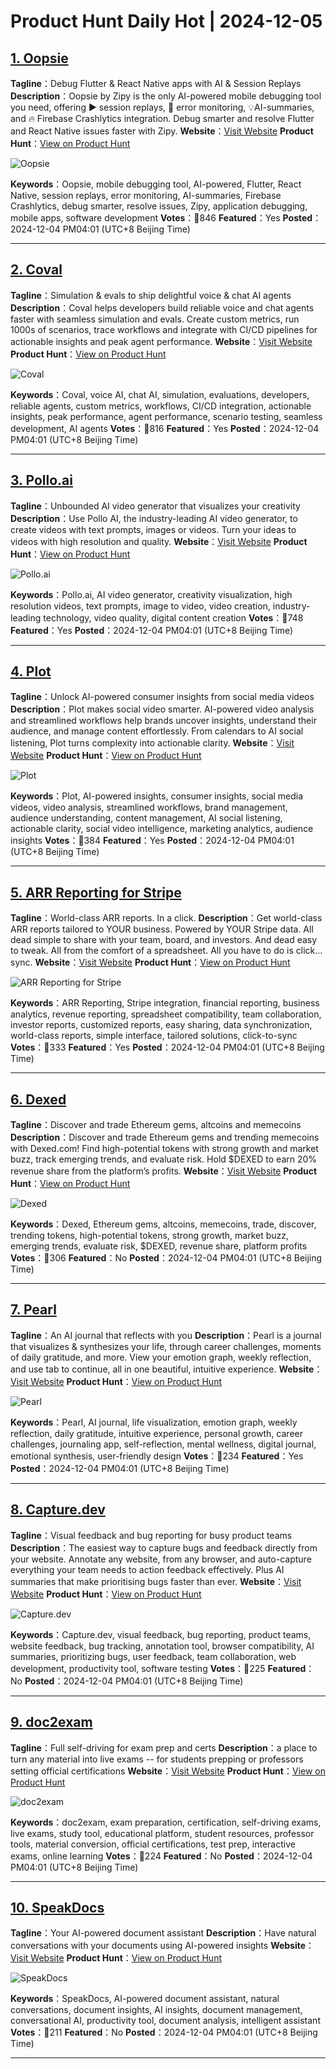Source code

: # Product Hunt Daily Hot | 2024-12-05

## [1. Oopsie](https://www.producthunt.com/posts/oopsie?utm_campaign=producthunt-api&utm_medium=api-v2&utm_source=Application%3A+phtrends+%28ID%3A+147529%29)
**Tagline**：Debug Flutter & React Native apps with AI & Session Replays
**Description**：Oopsie by Zipy is the only AI-powered mobile debugging tool you need, offering ▶️ session replays, 🤖 error monitoring, 💡AI-summaries, and 🔥 Firebase Crashlytics integration. Debug smarter and resolve Flutter and React Native issues faster with Zipy.
**Website**：[Visit Website](https://www.producthunt.com/r/U2G3XSLKFGH7DL?utm_campaign=producthunt-api&utm_medium=api-v2&utm_source=Application%3A+phtrends+%28ID%3A+147529%29)
**Product Hunt**：[View on Product Hunt](https://www.producthunt.com/posts/oopsie?utm_campaign=producthunt-api&utm_medium=api-v2&utm_source=Application%3A+phtrends+%28ID%3A+147529%29)

![Oopsie](https://ph-files.imgix.net/83e42715-c3e4-4d19-b684-3ce2a11f460f.png?auto=format&fit=crop&frame=1&h=512&w=1024)

**Keywords**：Oopsie, mobile debugging tool, AI-powered, Flutter, React Native, session replays, error monitoring, AI-summaries, Firebase Crashlytics, debug smarter, resolve issues, Zipy, application debugging, mobile apps, software development
**Votes**：🔺846
**Featured**：Yes
**Posted**：2024-12-04 PM04:01 (UTC+8 Beijing Time)

---

## [2. Coval](https://www.producthunt.com/posts/coval?utm_campaign=producthunt-api&utm_medium=api-v2&utm_source=Application%3A+phtrends+%28ID%3A+147529%29)
**Tagline**：Simulation & evals to ship delightful voice & chat AI agents
**Description**：Coval helps developers build reliable voice and chat agents faster with seamless simulation and evals. Create custom metrics, run 1000s of scenarios, trace workflows and integrate with CI/CD pipelines for actionable insights and peak agent performance.
**Website**：[Visit Website](https://www.producthunt.com/r/D6RFV6SQGE2ST5?utm_campaign=producthunt-api&utm_medium=api-v2&utm_source=Application%3A+phtrends+%28ID%3A+147529%29)
**Product Hunt**：[View on Product Hunt](https://www.producthunt.com/posts/coval?utm_campaign=producthunt-api&utm_medium=api-v2&utm_source=Application%3A+phtrends+%28ID%3A+147529%29)

![Coval](https://ph-files.imgix.net/c303b6d2-2f50-4aa7-85fc-f32838aeaafe.jpeg?auto=format&fit=crop&frame=1&h=512&w=1024)

**Keywords**：Coval, voice AI, chat AI, simulation, evaluations, developers, reliable agents, custom metrics, workflows, CI/CD integration, actionable insights, peak performance, agent performance, scenario testing, seamless development, AI agents
**Votes**：🔺816
**Featured**：Yes
**Posted**：2024-12-04 PM04:01 (UTC+8 Beijing Time)

---

## [3. Pollo.ai](https://www.producthunt.com/posts/pollo-ai?utm_campaign=producthunt-api&utm_medium=api-v2&utm_source=Application%3A+phtrends+%28ID%3A+147529%29)
**Tagline**：Unbounded AI video generator that visualizes your creativity
**Description**：Use Pollo AI, the industry-leading AI video generator, to create videos with text prompts, images or videos. Turn your ideas to videos with high resolution and quality.
**Website**：[Visit Website](https://www.producthunt.com/r/GUJ2XC2A47LWDE?utm_campaign=producthunt-api&utm_medium=api-v2&utm_source=Application%3A+phtrends+%28ID%3A+147529%29)
**Product Hunt**：[View on Product Hunt](https://www.producthunt.com/posts/pollo-ai?utm_campaign=producthunt-api&utm_medium=api-v2&utm_source=Application%3A+phtrends+%28ID%3A+147529%29)

![Pollo.ai](https://ph-files.imgix.net/340c37e2-572b-4977-ada9-add069b1f979.jpeg?auto=format&fit=crop&frame=1&h=512&w=1024)

**Keywords**：Pollo.ai, AI video generator, creativity visualization, high resolution videos, text prompts, image to video, video creation, industry-leading technology, video quality, digital content creation
**Votes**：🔺748
**Featured**：Yes
**Posted**：2024-12-04 PM04:01 (UTC+8 Beijing Time)

---

## [4. Plot](https://www.producthunt.com/posts/plot-c18cd190-9919-4ac7-9b09-57a9723e4ffa?utm_campaign=producthunt-api&utm_medium=api-v2&utm_source=Application%3A+phtrends+%28ID%3A+147529%29)
**Tagline**：Unlock AI-powered consumer insights from social media videos
**Description**：Plot makes social video smarter. AI-powered video analysis and streamlined workflows help brands uncover insights, understand their audience, and manage content effortlessly. From calendars to AI social listening, Plot turns complexity into actionable clarity.
**Website**：[Visit Website](https://www.producthunt.com/r/T22YIRW5WA5JVL?utm_campaign=producthunt-api&utm_medium=api-v2&utm_source=Application%3A+phtrends+%28ID%3A+147529%29)
**Product Hunt**：[View on Product Hunt](https://www.producthunt.com/posts/plot-c18cd190-9919-4ac7-9b09-57a9723e4ffa?utm_campaign=producthunt-api&utm_medium=api-v2&utm_source=Application%3A+phtrends+%28ID%3A+147529%29)

![Plot](https://ph-files.imgix.net/37ea0e8e-51da-4b4f-b203-5cccddaf5d8a.png?auto=format&fit=crop&frame=1&h=512&w=1024)

**Keywords**：Plot, AI-powered insights, consumer insights, social media videos, video analysis, streamlined workflows, brand management, audience understanding, content management, AI social listening, actionable clarity, social video intelligence, marketing analytics, audience insights
**Votes**：🔺384
**Featured**：Yes
**Posted**：2024-12-04 PM04:01 (UTC+8 Beijing Time)

---

## [5. ARR Reporting for Stripe](https://www.producthunt.com/posts/arr-reporting-for-stripe?utm_campaign=producthunt-api&utm_medium=api-v2&utm_source=Application%3A+phtrends+%28ID%3A+147529%29)
**Tagline**：World-class ARR reports. In a click.
**Description**：Get world-class ARR reports tailored to YOUR business. Powered by YOUR Stripe data. All dead simple to share with your team, board, and investors. And dead easy to tweak. All from the comfort of a spreadsheet. All you have to do is click... sync.
**Website**：[Visit Website](https://www.producthunt.com/r/DYFHQKT6G2OFUQ?utm_campaign=producthunt-api&utm_medium=api-v2&utm_source=Application%3A+phtrends+%28ID%3A+147529%29)
**Product Hunt**：[View on Product Hunt](https://www.producthunt.com/posts/arr-reporting-for-stripe?utm_campaign=producthunt-api&utm_medium=api-v2&utm_source=Application%3A+phtrends+%28ID%3A+147529%29)

![ARR Reporting for Stripe](https://ph-files.imgix.net/3d644112-5971-4e67-876e-4bdda9ec107d.png?auto=format&fit=crop&frame=1&h=512&w=1024)

**Keywords**：ARR Reporting, Stripe integration, financial reporting, business analytics, revenue reporting, spreadsheet compatibility, team collaboration, investor reports, customized reports, easy sharing, data synchronization, world-class reports, simple interface, tailored solutions, click-to-sync
**Votes**：🔺333
**Featured**：Yes
**Posted**：2024-12-04 PM04:01 (UTC+8 Beijing Time)

---

## [6. Dexed](https://www.producthunt.com/posts/dexed?utm_campaign=producthunt-api&utm_medium=api-v2&utm_source=Application%3A+phtrends+%28ID%3A+147529%29)
**Tagline**：Discover and trade Ethereum gems, altcoins and memecoins
**Description**：Discover and trade Ethereum gems and trending memecoins with Dexed.com! Find high-potential tokens with strong growth and market buzz, track emerging trends, and evaluate risk. Hold $DEXED to earn 20% revenue share from the platform’s profits.
**Website**：[Visit Website](https://www.producthunt.com/r/2UGRRNFOM374O6?utm_campaign=producthunt-api&utm_medium=api-v2&utm_source=Application%3A+phtrends+%28ID%3A+147529%29)
**Product Hunt**：[View on Product Hunt](https://www.producthunt.com/posts/dexed?utm_campaign=producthunt-api&utm_medium=api-v2&utm_source=Application%3A+phtrends+%28ID%3A+147529%29)

![Dexed](https://ph-files.imgix.net/0bdc4b59-d07d-47b2-ae97-72bb68751f19.png?auto=format&fit=crop&frame=1&h=512&w=1024)

**Keywords**：Dexed, Ethereum gems, altcoins, memecoins, trade, discover, trending tokens, high-potential tokens, strong growth, market buzz, emerging trends, evaluate risk, $DEXED, revenue share, platform profits
**Votes**：🔺306
**Featured**：No
**Posted**：2024-12-04 PM04:01 (UTC+8 Beijing Time)

---

## [7. Pearl](https://www.producthunt.com/posts/pearl-10?utm_campaign=producthunt-api&utm_medium=api-v2&utm_source=Application%3A+phtrends+%28ID%3A+147529%29)
**Tagline**：An AI journal that reflects with you
**Description**：Pearl is a journal that visualizes & synthesizes your life, through career challenges, moments of daily gratitude, and more. View your emotion graph, weekly reflection, and use tab to continue, all in one beautiful, intuitive experience.
**Website**：[Visit Website](https://www.producthunt.com/r/WFYLPQWWIHFFZ2?utm_campaign=producthunt-api&utm_medium=api-v2&utm_source=Application%3A+phtrends+%28ID%3A+147529%29)
**Product Hunt**：[View on Product Hunt](https://www.producthunt.com/posts/pearl-10?utm_campaign=producthunt-api&utm_medium=api-v2&utm_source=Application%3A+phtrends+%28ID%3A+147529%29)

![Pearl](https://ph-files.imgix.net/e916d5a8-f5a9-4d60-b8bd-e5f5f95fc5d2.png?auto=format&fit=crop&frame=1&h=512&w=1024)

**Keywords**：Pearl, AI journal, life visualization, emotion graph, weekly reflection, daily gratitude, intuitive experience, personal growth, career challenges, journaling app, self-reflection, mental wellness, digital journal, emotional synthesis, user-friendly design
**Votes**：🔺234
**Featured**：Yes
**Posted**：2024-12-04 PM04:01 (UTC+8 Beijing Time)

---

## [8. Capture.dev](https://www.producthunt.com/posts/capture-dev?utm_campaign=producthunt-api&utm_medium=api-v2&utm_source=Application%3A+phtrends+%28ID%3A+147529%29)
**Tagline**：Visual feedback and bug reporting for busy product teams
**Description**：The easiest way to capture bugs and feedback directly from your website. Annotate any website, from any browser, and auto-capture everything your team needs to action feedback effectively. Plus AI summaries that make prioritising bugs faster than ever.
**Website**：[Visit Website](https://www.producthunt.com/r/OBGB5ADLVLIDLX?utm_campaign=producthunt-api&utm_medium=api-v2&utm_source=Application%3A+phtrends+%28ID%3A+147529%29)
**Product Hunt**：[View on Product Hunt](https://www.producthunt.com/posts/capture-dev?utm_campaign=producthunt-api&utm_medium=api-v2&utm_source=Application%3A+phtrends+%28ID%3A+147529%29)

![Capture.dev](https://ph-files.imgix.net/659d49f2-0e3c-4d55-9912-2b6bbc70917c.png?auto=format&fit=crop&frame=1&h=512&w=1024)

**Keywords**：Capture.dev, visual feedback, bug reporting, product teams, website feedback, bug tracking, annotation tool, browser compatibility, AI summaries, prioritizing bugs, user feedback, team collaboration, web development, productivity tool, software testing
**Votes**：🔺225
**Featured**：No
**Posted**：2024-12-04 PM04:01 (UTC+8 Beijing Time)

---

## [9. doc2exam](https://www.producthunt.com/posts/doc2exam?utm_campaign=producthunt-api&utm_medium=api-v2&utm_source=Application%3A+phtrends+%28ID%3A+147529%29)
**Tagline**：Full self-driving for exam prep and certs
**Description**：a place to turn any material into live exams -- for students prepping or professors setting official certifications
**Website**：[Visit Website](https://www.producthunt.com/r/7TYFEM73FGF3DX?utm_campaign=producthunt-api&utm_medium=api-v2&utm_source=Application%3A+phtrends+%28ID%3A+147529%29)
**Product Hunt**：[View on Product Hunt](https://www.producthunt.com/posts/doc2exam?utm_campaign=producthunt-api&utm_medium=api-v2&utm_source=Application%3A+phtrends+%28ID%3A+147529%29)

![doc2exam](https://ph-files.imgix.net/b8f22746-9a22-4f9e-9336-3c2e87ca9200.png?auto=format&fit=crop&frame=1&h=512&w=1024)

**Keywords**：doc2exam, exam preparation, certification, self-driving exams, live exams, study tool, educational platform, student resources, professor tools, material conversion, official certifications, test prep, interactive exams, online learning
**Votes**：🔺224
**Featured**：No
**Posted**：2024-12-04 PM04:01 (UTC+8 Beijing Time)

---

## [10. SpeakDocs](https://www.producthunt.com/posts/speakdocs?utm_campaign=producthunt-api&utm_medium=api-v2&utm_source=Application%3A+phtrends+%28ID%3A+147529%29)
**Tagline**：Your AI-powered document assistant
**Description**：Have natural conversations with your documents using AI-powered insights
**Website**：[Visit Website](https://www.producthunt.com/r/SEVQS6C5BQFJ44?utm_campaign=producthunt-api&utm_medium=api-v2&utm_source=Application%3A+phtrends+%28ID%3A+147529%29)
**Product Hunt**：[View on Product Hunt](https://www.producthunt.com/posts/speakdocs?utm_campaign=producthunt-api&utm_medium=api-v2&utm_source=Application%3A+phtrends+%28ID%3A+147529%29)

![SpeakDocs](https://ph-files.imgix.net/7663980d-946d-451e-8702-2b82ad77f6e8.png?auto=format&fit=crop&frame=1&h=512&w=1024)

**Keywords**：SpeakDocs, AI-powered document assistant, natural conversations, document insights, AI insights, document management, conversational AI, productivity tool, document analysis, intelligent assistant
**Votes**：🔺211
**Featured**：No
**Posted**：2024-12-04 PM04:01 (UTC+8 Beijing Time)

---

========================

*Your task*
Return, from the material above, each line holding the string "natural".

*Solution for this problem*
**Description**：Have natural conversations with your documents using AI-powered insights
**Keywords**：SpeakDocs, AI-powered document assistant, natural conversations, document insights, AI insights, document management, conversational AI, productivity tool, document analysis, intelligent assistant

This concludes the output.